Contents
About
ILINX® Complex Contracts Extraction Module (CCEM) is a desktop application that can work with documents that are captured with ILINX Capture 9.0 and 9.1. It can be configured to provide user assistance with extracting and formatting data from document tables into a normalized format for copy or export. This functionality allows users to copy data from complex tables and reuse it with their business process rather than having to manually retype it all. To perform data extraction, CCEM requires that the documents are searchable, black and white PDFs. ILINX Format Converter can be utilized for this conversion.

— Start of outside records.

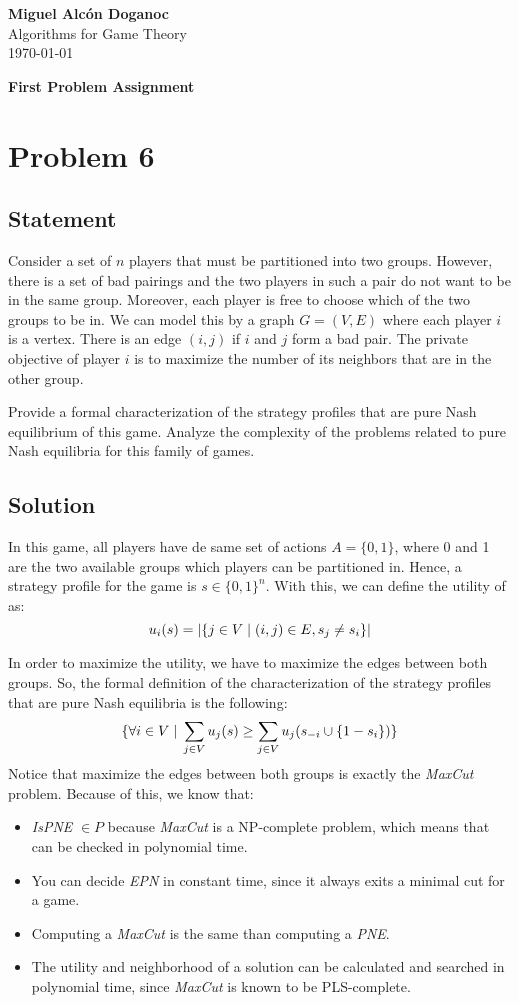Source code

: \documentclass[a4paper, 11pt]{article}
\newcommand{\onemm}[0]{\hspace{1mm}}
\newcommand{\suchthat}[0]{\onemm|\onemm}
\begin{document}
\noindent
\begin{flushright}
    \large\textbf{Miguel Alcón Doganoc} \\
    Algorithms for Game Theory \\
    \today
\end{flushright}

\noindent
{\huge{\textbf{First Problem Assignment}}}

\section*{Problem 6}
{\color{statement}
\subsection*{Statement}
Consider a set of $n$ players that must be partitioned into two groups. However, there is a set of bad pairings and the two players in such a pair do not want to be in the same group. Moreover, each player is free to choose which of the two groups to be in. We can model this by a graph $G = (V, E)$ where each player $i$ is a vertex. There is an edge $(i, j)$ if $i$ and $j$ form a bad pair. The private objective of player $i$ is to maximize the number of its neighbors that are in the other group.

Provide a formal characterization of the strategy profiles that are pure Nash equilibrium of this game. Analyze the complexity of the problems related to pure Nash equilibria for this family of games.}
\subsection*{Solution}
In this game, all players have de same set of actions $A = \{0,1\}$, where 0 and 1 are the two available groups which players can be partitioned in. Hence, a strategy profile for the game is $s \in \{0,1\}^n$. With this, we can define the utility of as:
\[
    u_i(s) = |\{j \in V \suchthat (i,j) \in E, s_j \neq s_i\}|
\]

In order to maximize the utility, we have to maximize the edges between both groups. So, the formal definition of the characterization of the strategy profiles that are pure Nash equilibria is the following:
\[
    \{\forall i \in V \suchthat \sum_{j \in V} u_j(s) \geq \sum_{j \in V} u_j(s_{-i}\cup \{1-s_i\})\}
\]
Notice that maximize the edges between both groups is exactly the \textit{MaxCut} problem. Because of this, we know that:
\begin{itemize}
    \item \textit{IsPNE} $\in P$ because \textit{MaxCut} is a NP-complete problem, which means that can be checked in polynomial time.
    \item You can decide \textit{EPN} in constant time, since it always exits a minimal cut for a game.
    \item Computing a \textit{MaxCut} is the same than computing a \textit{PNE}.
    \item The utility and neighborhood of a solution can be calculated and searched in polynomial time, since \textit{MaxCut} is known to be PLS-complete.
\end{itemize}
\end{document}
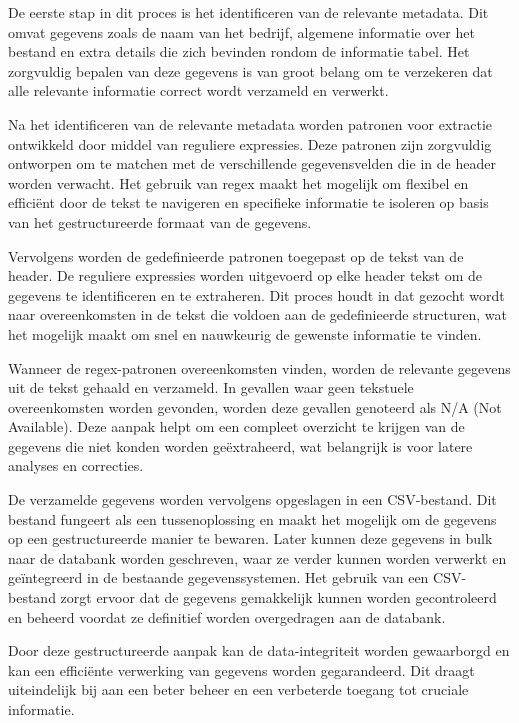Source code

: De eerste stap in dit proces is het identificeren van de relevante metadata. Dit omvat gegevens zoals de naam van het bedrijf, algemene informatie over het bestand en extra details die zich bevinden rondom de informatie tabel. Het zorgvuldig bepalen van deze gegevens is van groot belang om te verzekeren dat alle relevante informatie correct wordt verzameld en verwerkt.

Na het identificeren van de relevante metadata worden patronen voor extractie ontwikkeld door middel van reguliere expressies. Deze patronen zijn zorgvuldig ontworpen om te matchen met de verschillende gegevensvelden die in de header worden verwacht. Het gebruik van regex maakt het mogelijk om flexibel en efficiënt door de tekst te navigeren en specifieke informatie te isoleren op basis van het gestructureerde formaat van de gegevens.



Vervolgens worden de gedefinieerde patronen toegepast op de tekst van de header. De reguliere expressies worden uitgevoerd op elke header tekst om de gegevens te identificeren en te extraheren. Dit proces houdt in dat gezocht wordt naar overeenkomsten in de tekst die voldoen aan de gedefinieerde structuren, wat het mogelijk maakt om snel en nauwkeurig de gewenste informatie te vinden.



Wanneer de regex-patronen overeenkomsten vinden, worden de relevante gegevens uit de tekst gehaald en verzameld. In gevallen waar geen tekstuele overeenkomsten worden gevonden, worden deze gevallen genoteerd als N/A (Not Available). Deze aanpak helpt om een compleet overzicht te krijgen van de gegevens die niet konden worden geëxtraheerd, wat belangrijk is voor latere analyses en correcties.

De verzamelde gegevens worden vervolgens opgeslagen in een CSV-bestand. Dit bestand fungeert als een tussenoplossing en maakt het mogelijk om de gegevens op een gestructureerde manier te bewaren. Later kunnen deze gegevens in bulk naar de databank worden geschreven, waar ze verder kunnen worden verwerkt en geïntegreerd in de bestaande gegevenssystemen. Het gebruik van een CSV-bestand zorgt ervoor dat de gegevens gemakkelijk kunnen worden gecontroleerd en beheerd voordat ze definitief worden overgedragen aan de databank.

Door deze gestructureerde aanpak kan de data-integriteit worden gewaarborgd en kan een efficiënte verwerking van gegevens worden gegarandeerd. Dit draagt uiteindelijk bij aan een beter beheer en een verbeterde toegang tot cruciale informatie.




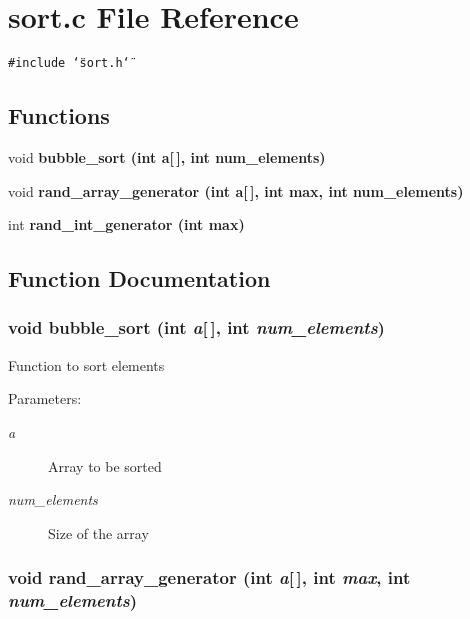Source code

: \section{sort.c File Reference}
\label{sort_8c}
{\tt \#include \char`\"{}sort.h\char`\"{}}\par
\subsection*{Functions}
\begin{CompactItemize}
\item 
void \bf{bubble\_\-sort} (int a[$\,$], int num\_\-elements)
\item 
void \bf{rand\_\-array\_\-generator} (int a[$\,$], int max, int num\_\-elements)
\item 
int \bf{rand\_\-int\_\-generator} (int max)
\end{CompactItemize}


\subsection{Function Documentation}
\subsubsection{\setlength{\rightskip}{0pt plus 5cm}void bubble\_\-sort (int {\em a}[$\,$], int {\em num\_\-elements})}\label{sort_8c_e40725bff7208eca19d61ea6f1dfd024}


Function to sort elements \begin{Desc}
\item[Parameters:]
\begin{description}
\item[{\em a}]Array to be sorted \item[{\em num\_\-elements}]Size of the array \end{description}
\end{Desc}
\subsubsection{\setlength{\rightskip}{0pt plus 5cm}void rand\_\-array\_\-generator (int {\em a}[$\,$], int {\em max}, int {\em num\_\-elements})}\label{sort_8c_68653cbd4df25153bb660c3a2bd4c1c3}


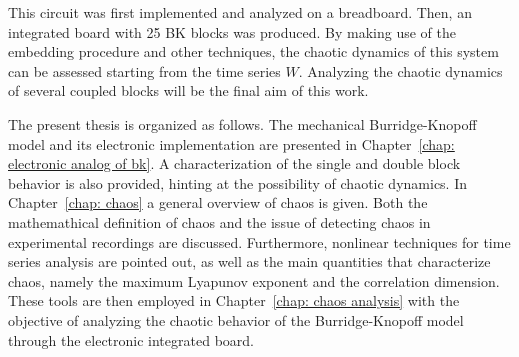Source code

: This circuit was first implemented and analyzed on a breadboard.
Then, an integrated board with 25 BK blocks was produced. By making use of the embedding procedure
and other techniques, the chaotic dynamics of this system can be assessed starting from the time
series $W$. Analyzing the chaotic dynamics of several coupled blocks will be the final aim of this work.

The present thesis is organized as follows. The mechanical Burridge-Knopoff model and its electronic
implementation are presented in Chapter~\ref{chap: electronic analog of bk}. A characterization of the
single and double block behavior is also provided, hinting at the possibility of chaotic dynamics.
In Chapter~\ref{chap: chaos} a general overview of chaos is given. Both the mathemathical definition
of chaos and the issue of detecting chaos in experimental recordings are discussed. Furthermore,
nonlinear techniques for time series analysis are pointed out, as well as the main quantities that
characterize chaos, namely the maximum Lyapunov exponent and the correlation dimension.
These tools are then employed in Chapter~\ref{chap: chaos analysis} with the objective of analyzing
the chaotic behavior of the Burridge-Knopoff model through the electronic integrated board.














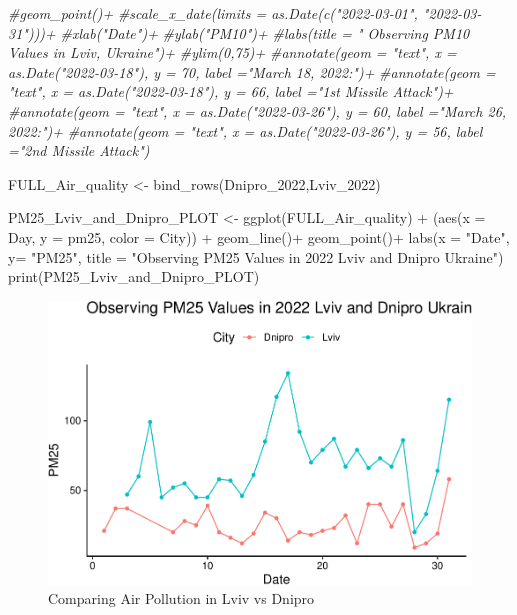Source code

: \documentclass[
  12pt,
]{article}
\newenvironment{Shaded}{\begin{snugshade}}{\end{snugshade}}
\newcommand{\AttributeTok}[1]{\textcolor[rgb]{0.77,0.63,0.00}{#1}}
\newcommand{\CommentTok}[1]{\textcolor[rgb]{0.56,0.35,0.01}{\textit{#1}}}
\newcommand{\FunctionTok}[1]{\textcolor[rgb]{0.00,0.00,0.00}{#1}}
\newcommand{\NormalTok}[1]{#1}
\newcommand{\OtherTok}[1]{\textcolor[rgb]{0.56,0.35,0.01}{#1}}
\newcommand{\SpecialCharTok}[1]{\textcolor[rgb]{0.00,0.00,0.00}{#1}}
\newcommand{\StringTok}[1]{\textcolor[rgb]{0.31,0.60,0.02}{#1}}
\begin{document}
\begin{Shaded}
\begin{Highlighting}[]
  \CommentTok{\#geom\_point()+}
  \CommentTok{\#scale\_x\_date(limits = as.Date(c("2022{-}03{-}01", "2022{-}03{-}31")))+ }
  \CommentTok{\#xlab("Date")+ }
  \CommentTok{\#ylab("PM10")+ }
  \CommentTok{\#labs(title = "        Observing PM10 Values in Lviv, Ukraine")+}
  \CommentTok{\#ylim(0,75)+}
  \CommentTok{\#annotate(geom = "text", x = as.Date("2022{-}03{-}18"), y = 70, label ="March 18, 2022:")+ }
  \CommentTok{\#annotate(geom = "text", x = as.Date("2022{-}03{-}18"), y = 66, label ="1st Missile Attack")+ }
  \CommentTok{\#annotate(geom = "text", x = as.Date("2022{-}03{-}26"), y = 60, label ="March 26, 2022:")+ }
  \CommentTok{\#annotate(geom = "text", x = as.Date("2022{-}03{-}26"), y = 56, label ="2nd Missile Attack")}
\end{Highlighting}
\end{Shaded}

\begin{Shaded}
\begin{Highlighting}[]
\NormalTok{FULL\_Air\_quality }\OtherTok{\textless{}{-}} \FunctionTok{bind\_rows}\NormalTok{(Dnipro\_2022,Lviv\_2022)}

\NormalTok{PM25\_Lviv\_and\_Dnipro\_PLOT }\OtherTok{\textless{}{-}}
  \FunctionTok{ggplot}\NormalTok{(FULL\_Air\_quality) }\SpecialCharTok{+} 
\NormalTok{(}\FunctionTok{aes}\NormalTok{(}\AttributeTok{x =}\NormalTok{ Day, }\AttributeTok{y =}\NormalTok{ pm25, }\AttributeTok{color =}\NormalTok{ City)) }\SpecialCharTok{+} 
              \FunctionTok{geom\_line}\NormalTok{()}\SpecialCharTok{+}  
  \FunctionTok{geom\_point}\NormalTok{()}\SpecialCharTok{+}
  \FunctionTok{labs}\NormalTok{(}\AttributeTok{x =} \StringTok{"Date"}\NormalTok{, }\AttributeTok{y=} \StringTok{"PM25"}\NormalTok{,}
       \AttributeTok{title =} \StringTok{"Observing PM25 Values in 2022 Lviv and Dnipro Ukraine"}\NormalTok{)  }
\FunctionTok{print}\NormalTok{(PM25\_Lviv\_and\_Dnipro\_PLOT)}
\end{Highlighting}
\end{Shaded}

\begin{figure}
\centering
\includegraphics{Fontanie_Gordon_Weinberg_Project_files/figure-latex/Plotting Lviv vs Dnipro-1.pdf}
\caption{Comparing Air Pollution in Lviv vs Dnipro}
\end{figure}
\end{document}
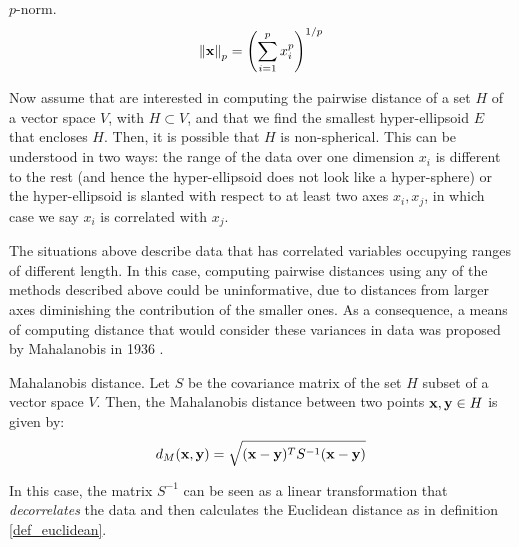 \documentclass[../main.tex]{subfiles}
\begin{document}
\begin{definition}{$p$-norm.} \label{def_pnorm}
\begin{align*}
\left\lVert\mathbf{x}\right\rVert_p = \left(\sum_{i=1}^px_i^p\right)^{1/p}
\end{align*}
\end{definition}
\par Now assume that are interested in computing the pairwise distance of a set $H$ of a vector space $V$, with $H \subset V$, and that we find the smallest hyper-ellipsoid $E$ that encloses $H$. Then, it is possible that $H$ is non-spherical. This can be understood in two ways: the range of the data over one dimension $x_i$ is different to the rest (and hence the hyper-ellipsoid does not look like a hyper-sphere) or the hyper-ellipsoid is slanted with respect to at least two axes $x_i, x_j$, in which case we say $x_i$ is correlated with $x_j$.
\par The situations above describe data that has correlated variables occupying ranges of different length. In this case, computing pairwise distances using any of the methods described above could be uninformative, due to distances from larger axes diminishing the contribution of the smaller ones. As a consequence, a means of computing distance that would consider these variances in data was proposed by Mahalanobis in 1936 \cite{Bellet2013}.

\begin{definition}{Mahalanobis distance.} \label{def_mahalanobis}
Let $S$ be the covariance matrix of the set $H$ subset of a vector space $V$. Then, the Mahalanobis distance between two points $\mathbf{x,y}\in H$ is given by:
\begin{align*}
d_{M}(\mathbf{x}, \mathbf{y}) = \sqrt{(\mathbf{x}-\mathbf{y})^TS^{-1}(\mathbf{x}-\mathbf{y})}
\end{align*}
\end{definition}

\par In this case, the matrix $S^{-1}$ can be seen as a linear transformation that \emph{decorrelates} the data and then calculates the Euclidean distance as in definition \ref{def_euclidean}. 
\end{document}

ILINX Complex Contracts Extraction Module (CCEM) is installed locally on each user’s workstation. Users that utilize CCEM will be tracked for licensing. To facilitate the CCEM process, documents must be added into an ILINX Capture Workflow batch (one document per batch) and made available in one or more Capture Views. After opening CCEM, the user will run a view (Open Document) to return a list of available documents to work. They can open and view a document, extract data from into Capture batch fields and tables, then export the data for use in another application or process. CCEM supports single-document batches only.
To help ensure a higher rate of extraction success, scanned documents should be of high-quality print text and without skew, speckles, or other distortion. Tables that are missing either horizontal or vertical lines may not extract correctly, and tables spanned across pages need to be extracted one page at a time.
Toolbar
ICON
|
COMMAND
|
DESCRIPTION
|
---|---|---|
Open Document | This opens the Assigned Views window, which allows the user to search for and return a list of documents to open. Please see the Assigned views window information below. | |
Close Document | This closes the document that is open. It will prompt user to Save, Close, or Cancel. | |
Save | This saves the document that is open. | |
Submit | This submits the document for processing once the indexing is complete. The document will continue to the next step in the workflow processed defined by the administrator. | |
Export | This creates an export file extracted data. Files can be exported as xlsx or json format. The xlsx format creates a basic Excel spreadsheet, while the json format can be in a custom format configured by the ILINX administrator. | |
Download | This prompts to download the document to the local machine. | |
Viewer Settings | This opens the viewer Settings box where zoom settings, mouse wheel mode settings, and PDF Viewing options can be selected. After making their choices and clicking apply, the user will default to these settings when the log in again. There is also a button to access the administration settings. | |
Mouse Mode | The mouse can be changed to Area Selection or Pan mode. Area Selection provides rubber band selection of a table, while Pan allows standard text selection for copy and paste using Ctrl-C and Ctrl-V. | |
Page Navigation | This allows users to navigate through the document either page by page or to the end or beginning. The specific page number can be entered as well. | |
Zoom Out | This zooms out of the document. | |
Zoom | Zoom provides several options including:
|
|
Zoom In | This zooms in on the document. | |
Document page rotation | This will rotate the page for viewing. Page rotations are not saved and rotating a page from its original orientation can lead to inconsistent data extraction results. If multiple pages need rotated for extraction it should be performed outside of CCEM and re-submitted to Capture. Alternatively, completed document pages can be permanently rotated or annotated from ILINX Content Store if licensed for use. | |
About | This will open the About window for CCEM. Information here can be used when logging help tickets with ImageSource Support. |
Assigned Views Window
This window becomes available after clicking on Open document.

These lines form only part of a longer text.